Every line from the one containing "#### Walk Fast" through the end of the data is to be copied exactly, and nothing outside that range.

Saved data entries:
..........
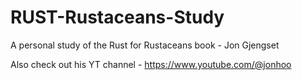 # RUST-Rustaceans-Study
A personal study of the Rust for Rustaceans book - Jon Gjengset

Also check out his YT channel - https://www.youtube.com/@jonhoo
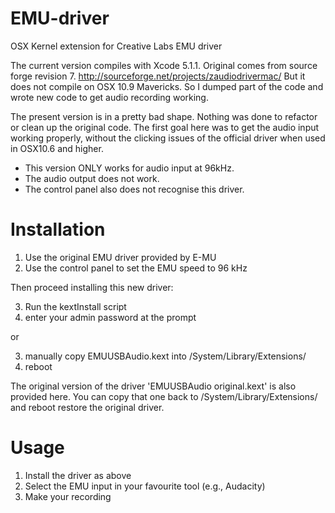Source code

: EMU-driver
==========

OSX Kernel extension for Creative Labs EMU driver

The current version compiles with Xcode 5.1.1.
Original comes from source forge revision 7. http://sourceforge.net/projects/zaudiodrivermac/
But it does not compile on OSX 10.9 Mavericks. So I dumped part of the code and wrote new code
to get audio recording working.

The present version is in a pretty bad shape. Nothing was done to refactor or clean up the original code.
The first goal here was to get the audio input working properly, without the clicking issues of the official driver when used in OSX10.6 and higher.

* This version ONLY works for audio input at 96kHz.
* The audio output does not work. 
* The control panel also does not recognise this driver.


Installation
========
1. Use the original EMU driver provided by E-MU
2. Use the control panel to set the EMU speed to 96 kHz

Then proceed installing this new driver:

3. Run the kextInstall script 
4. enter your admin password at the prompt

or

3. manually copy EMUUSBAudio.kext into  /System/Library/Extensions/ 
4. reboot

The original version of the driver 'EMUUSBAudio original.kext' is also provided here. 
You can copy that one back to  /System/Library/Extensions/ and reboot restore the original driver.


Usage
======

1. Install the driver as above
2. Select the EMU input in your favourite tool (e.g., Audacity)
3. Make your recording

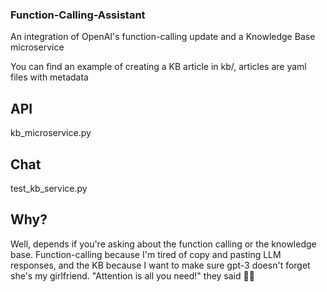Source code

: ### Function-Calling-Assistant
An integration of OpenAI's function-calling update and a Knowledge Base microservice

You can find an example of creating a KB article in kb/, articles are yaml files with metadata

## API
kb_microservice.py

## Chat
test_kb_service.py

## Why?
Well, depends if you're asking about the function calling or the knowledge base. Function-calling because I'm tired of copy and pasting LLM responses, and the KB because I want to make sure gpt-3 doesn't forget she's my girlfriend. "Attention is all you need!" they said 🤦‍♂️
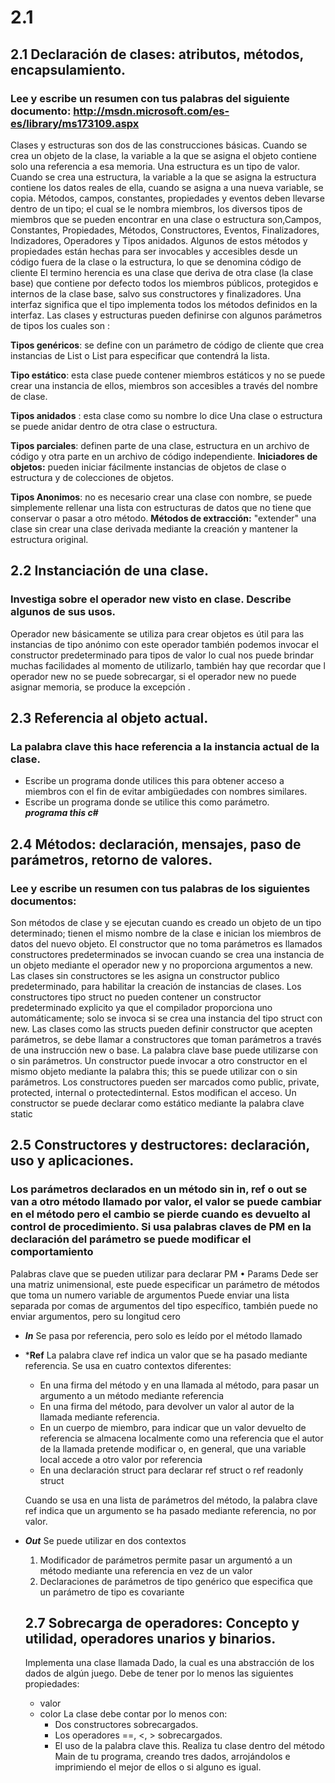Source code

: # 2.1
##  2.1 Declaración de clases: atributos, métodos, encapsulamiento.
### Lee y escribe un resumen con tus palabras del siguiente documento: http://msdn.microsoft.com/es-es/library/ms173109.aspx
Clases  y estructuras son dos de las construcciones básicas. Cuando se crea un objeto de la clase, la variable a la que se asigna el objeto contiene solo una referencia a esa memoria. 
Una estructura es un tipo de valor. Cuando se crea una estructura, la variable a la que se asigna la estructura contiene los datos reales de ella, cuando se asigna a una nueva variable, se copia.
Métodos, campos, constantes, propiedades y eventos deben llevarse  dentro de un tipo; el cual se le nombra miembros, los diversos tipos de miembros que se pueden encontrar en una clase o estructura son,Campos, Constantes, Propiedades, Métodos, Constructores, Eventos, Finalizadores, Indizadores, Operadores y Tipos anidados.
Algunos de estos  métodos y propiedades están hechas para ser invocables y accesibles desde un código fuera de la clase o la estructura, lo que se denomina código de cliente
El termino  herencia es una clase que deriva de otra clase (la clase base) que contiene por defecto  todos los miembros públicos, protegidos e internos de la clase base, salvo sus constructores y finalizadores.
Una interfaz significa que el tipo implementa todos los métodos definidos en la interfaz.
Las clases y estructuras pueden definirse con algunos parámetros de tipos los cuales son :

**Tipos genéricos**: se define con un parámetro de código de cliente que  crea instancias de List <string> o List <int> para especificar que contendrá la lista.

**Tipo estático**: esta clase puede contener miembros estáticos y no se puede crear una instancia de ellos,  miembros son accesibles a través del nombre de clase.

**Tipos anidados** : esta clase como su nombre lo dice Una clase o estructura se puede anidar dentro de otra clase o estructura.

**Tipos parciales**: definen parte de una clase, estructura en un archivo de código y otra parte en un archivo de código independiente. 
**Iniciadores de objetos:** pueden iniciar fácilmente instancias de objetos de clase o estructura y de colecciones de objetos.

**Tipos Anonimos**: no es necesario crear una clase con nombre, se puede simplemente rellenar una lista con estructuras de datos que no tiene que conservar o pasar a otro método. 
**Métodos de extracción:** "extender" una clase sin crear una clase derivada mediante la creación y mantener la estructura original.
##   2.2 Instanciación de una clase.
###  Investiga sobre el operador new visto en clase. Describe algunos de sus usos.
Operador new básicamente se utiliza para crear objetos es útil para las instancias de tipo anónimo con este operador también podemos invocar el constructor predeterminado para tipos de valor lo cual nos puede brindar muchas facilidades al momento de utilizarlo, también hay que recordar que l operador new no se puede sobrecargar, si el operador new no puede asignar memoria, se produce la excepción .
## 2.3 Referencia al objeto actual.
### La palabra clave this hace referencia a la instancia actual de la clase. 
* Escribe un programa donde utilices this para obtener acceso a miembros con el fin de evitar ambigüedades con nombres similares.
* Escribe un programa donde se utilice this como parámetro.  
 ***programa this  c#***
 ## 2.4 Métodos: declaración, mensajes, paso de parámetros, retorno de valores.
 ### Lee y escribe un resumen con tus palabras de los siguientes documentos: 
Son métodos de clase y se ejecutan cuando es creado un objeto de un tipo determinado; tienen el mismo nombre de la clase e inician los miembros de datos del nuevo objeto. El constructor que no toma parámetros es llamados constructores predeterminados se invocan cuando se crea una instancia de un objeto mediante el operador new y no proporciona argumentos a new.
Las clases sin constructores se les asigna un constructor publico predeterminado, para habilitar la creación de instancias de clases.
Los constructores tipo struct no pueden contener un constructor predeterminado explicito ya que el compilador proporciona uno automáticamente; solo se invoca si se crea una instancia del tipo struct con new.
Las clases como las structs pueden definir constructor que acepten parámetros, se debe llamar a constructores que toman parámetros a través de una instrucción new o base. La palabra clave base puede utilizarse con o sin parámetros.
Un constructor puede invocar a otro constructor en el mismo objeto mediante la palabra this; this se puede utilizar con o sin parámetros.
Los constructores pueden ser marcados como public, private, protected, internal o protectedinternal. Estos modifican el acceso.
Un constructor se puede declarar como estático mediante la palabra clave static

## 2.5 Constructores y destructores: declaración, uso y aplicaciones.
### Los parámetros declarados en un método sin in, ref o out se van a otro método llamado por valor, el valor se puede cambiar en el método pero el cambio se pierde cuando es devuelto al control de procedimiento. Si usa palabras claves de PM en la declaración del parámetro se puede modificar el comportamiento
Palabras clave que se pueden utilizar para declarar PM
•	Params Dede ser una matriz unimensional, este puede especificar un parámetro de métodos que toma un numero variable de argumentos
Puede enviar una lista separada por comas de argumentos del tipo específico, también puede no enviar argumentos, pero su longitud cero
*	***In*** Se pasa por referencia, pero solo es leído por el método llamado
*	***Ref** La palabra clave ref indica un valor que se ha pasado mediante referencia. Se usa en cuatro contextos         diferentes:
       * En una firma del método y en una llamada al método, para pasar un argumento a un método mediante referencia
       * En una firma del método, para devolver un valor al autor de la llamada mediante referencia.
       * En un cuerpo de miembro, para indicar que un valor devuelto de referencia se almacena localmente como una referencia que el autor de la llamada pretende modificar o, en general, que una variable local accede a otro valor por referencia
       * En una declaración struct para declarar ref struct o ref readonly struct

    Cuando se usa en una lista de parámetros del método, la palabra clave ref indica que un argumento se ha pasado mediante referencia, no por valor.
*	***Out*** Se puede utilizar en dos contextos
    1.	Modificador de parámetros permite pasar un argumentó a un método mediante una referencia en vez de un valor
    2.	Declaraciones de parámetros de tipo genérico que especifica que un parámetro de tipo es covariante
    
    ## 2.7 Sobrecarga de operadores: Concepto y utilidad, operadores unarios y binarios.

    Implementa una clase llamada Dado, la cual es una abstracción de los dados de algún juego.
    Debe de tener por lo menos las siguientes propiedades:
    * valor
    * color
    La clase debe contar por lo menos con:
      * Dos constructores sobrecargados.
      * Los operadores ==, <, > sobrecargados.
      * El uso de la palabra clave this.
Realiza tu clase dentro del método Main de tu programa, creando tres dados, arrojándolos e imprimiendo el mejor de ellos o si alguno es igual.
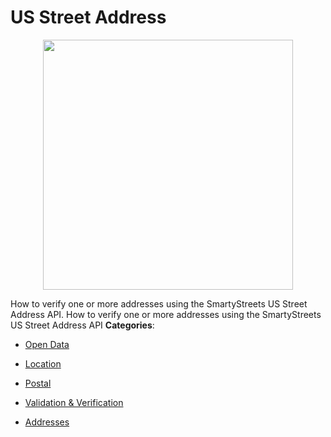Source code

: # US Street Address

<p align="center">
    <img width="400" src="https://raw.githubusercontent.com/awesome-apis/awesome-apis/apis/us-street-address/logo_256x256.png" />
</p>


How to verify one or more addresses using the SmartyStreets US Street Address API. How to verify one or more addresses using the SmartyStreets US Street Address API
**Categories**:

- [Open Data](https://github/awesome-apis/awesome-apis#open-data)

- [Location](https://github/awesome-apis/awesome-apis#location)

- [Postal](https://github/awesome-apis/awesome-apis#postal)

- [Validation & Verification](https://github/awesome-apis/awesome-apis#validation-and-verification)

- [Addresses](https://github/awesome-apis/awesome-apis#addresses)



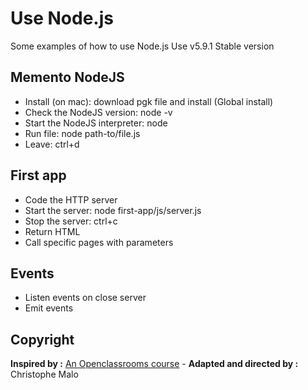 # Use Node.js

Some examples of how to use Node.js
Use v5.9.1 Stable version

## Memento NodeJS
- Install (on mac): download pgk file and install (Global install)
- Check the NodeJS version: node -v
- Start the NodeJS interpreter: node
- Run file: node path-to/file.js
- Leave: ctrl+d

## First app
- Code the HTTP server
- Start the server: node first-app/js/server.js
- Stop the server: ctrl+c
- Return HTML
- Call specific pages with parameters

## Events
- Listen events on close server
- Emit events

## Copyright
**Inspired by :** [An Openclassrooms course](https://openclassrooms.com/courses/des-applications-ultra-rapides-avec-node-js) - **Adapted and directed by :** Christophe Malo
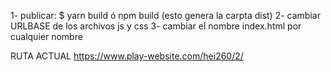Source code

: 1- publicar: $ yarn build ó npm build (esto genera la carpta dist)
2- cambiar URLBASE de los archivos js y css
3- cambiar el nombre index.html por cualquier nombre

RUTA ACTUAL https://www.play-website.com/hei260/2/
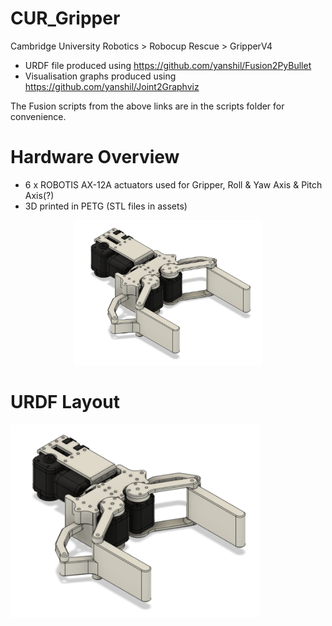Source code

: # CUR_Gripper
Cambridge University Robotics > Robocup Rescue > GripperV4

- URDF file produced using https://github.com/yanshil/Fusion2PyBullet
- Visualisation graphs produced using https://github.com/yanshil/Joint2Graphviz

The Fusion scripts from the above links are in the scripts folder for convenience.

# Hardware Overview
- 6 x ROBOTIS AX-12A actuators used for Gripper, Roll & Yaw Axis & Pitch Axis(?)
- 3D printed in PETG (STL files in assets)

<p align="center">
  <img src="assets/Gripperv4.png" width="300">
</p>

# URDF Layout
<img src="assets/Gripperv4.png" width="400">
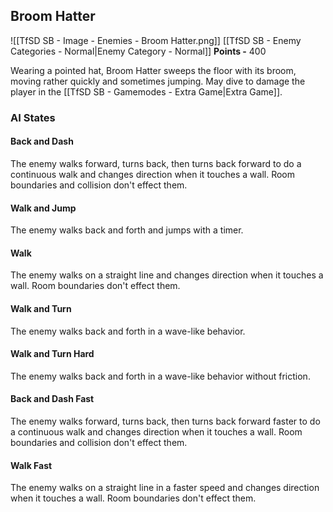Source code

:## Broom Hatter
![[TfSD SB - Image - Enemies - Broom Hatter.png]]
[[TfSD SB - Enemy Categories - Normal|Enemy Category - Normal]]
**Points -** 400

Wearing a pointed hat, Broom Hatter sweeps the floor with its broom, moving rather quickly and sometimes jumping. May dive to damage the player in the [[TfSD SB - Gamemodes - Extra Game|Extra Game]].
### AI States
#### Back and Dash
The enemy walks forward, turns back, then turns back forward to do a continuous walk and changes direction when it touches a wall. Room boundaries and collision don't effect them.
#### Walk and Jump
The enemy walks back and forth and jumps with a timer.
#### Walk
The enemy walks on a straight line and changes direction when it touches a wall. Room boundaries don't effect them.
#### Walk and Turn
The enemy walks back and forth in a wave-like behavior.
#### Walk and Turn Hard
The enemy walks back and forth in a wave-like behavior without friction.
#### Back and Dash Fast
The enemy walks forward, turns back, then turns back forward faster to do a continuous walk and changes direction when it touches a wall. Room boundaries and collision don't effect them.
#### Walk Fast
The enemy walks on a straight line in a faster speed and changes direction when it touches a wall. Room boundaries don't effect them.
..........
**Exercise output:**
#### Walk Fast
The enemy walks on a straight line in a faster speed and changes direction when it touches a wall. Room boundaries don't effect them.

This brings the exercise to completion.